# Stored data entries
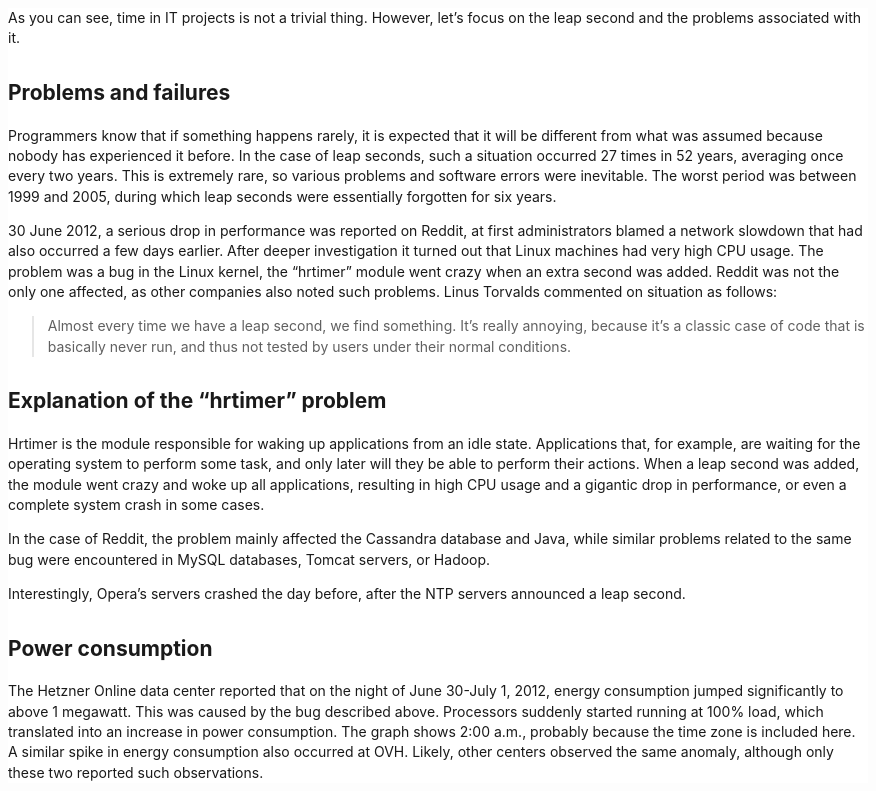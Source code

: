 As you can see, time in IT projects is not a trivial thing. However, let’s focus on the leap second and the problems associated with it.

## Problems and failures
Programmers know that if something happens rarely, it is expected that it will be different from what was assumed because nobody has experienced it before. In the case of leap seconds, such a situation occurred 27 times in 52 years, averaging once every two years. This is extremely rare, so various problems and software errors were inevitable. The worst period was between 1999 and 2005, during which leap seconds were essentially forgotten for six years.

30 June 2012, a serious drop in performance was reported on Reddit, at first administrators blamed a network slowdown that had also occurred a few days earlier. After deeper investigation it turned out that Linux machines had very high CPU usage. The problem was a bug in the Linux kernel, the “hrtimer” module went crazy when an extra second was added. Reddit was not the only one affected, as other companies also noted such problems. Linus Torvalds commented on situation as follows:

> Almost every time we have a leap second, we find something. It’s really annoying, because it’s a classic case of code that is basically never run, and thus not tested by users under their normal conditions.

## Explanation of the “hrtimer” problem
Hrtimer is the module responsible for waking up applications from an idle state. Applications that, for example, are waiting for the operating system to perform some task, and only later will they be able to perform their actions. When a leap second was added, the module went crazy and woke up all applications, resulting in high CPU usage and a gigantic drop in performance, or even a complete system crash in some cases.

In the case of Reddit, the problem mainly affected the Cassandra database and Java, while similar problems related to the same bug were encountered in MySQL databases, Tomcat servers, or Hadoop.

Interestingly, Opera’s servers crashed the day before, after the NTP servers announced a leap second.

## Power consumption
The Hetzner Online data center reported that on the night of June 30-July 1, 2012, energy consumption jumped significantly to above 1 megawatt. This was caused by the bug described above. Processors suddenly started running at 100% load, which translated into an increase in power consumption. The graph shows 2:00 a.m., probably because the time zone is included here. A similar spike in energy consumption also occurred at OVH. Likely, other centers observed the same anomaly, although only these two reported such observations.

# Task instructions
Write out exactly the lines between the start of the data and the line with "## Explanation of", including both, but none of the pictures.

# Output of the task
Source code

: As you can see, time in IT projects is not a trivial thing. However, let’s focus on the leap second and the problems associated with it.

## Problems and failures
Programmers know that if something happens rarely, it is expected that it will be different from what was assumed because nobody has experienced it before. In the case of leap seconds, such a situation occurred 27 times in 52 years, averaging once every two years. This is extremely rare, so various problems and software errors were inevitable. The worst period was between 1999 and 2005, during which leap seconds were essentially forgotten for six years.

30 June 2012, a serious drop in performance was reported on Reddit, at first administrators blamed a network slowdown that had also occurred a few days earlier. After deeper investigation it turned out that Linux machines had very high CPU usage. The problem was a bug in the Linux kernel, the “hrtimer” module went crazy when an extra second was added. Reddit was not the only one affected, as other companies also noted such problems. Linus Torvalds commented on situation as follows:

> Almost every time we have a leap second, we find something. It’s really annoying, because it’s a classic case of code that is basically never run, and thus not tested by users under their normal conditions.

## Explanation of the “hrtimer” problem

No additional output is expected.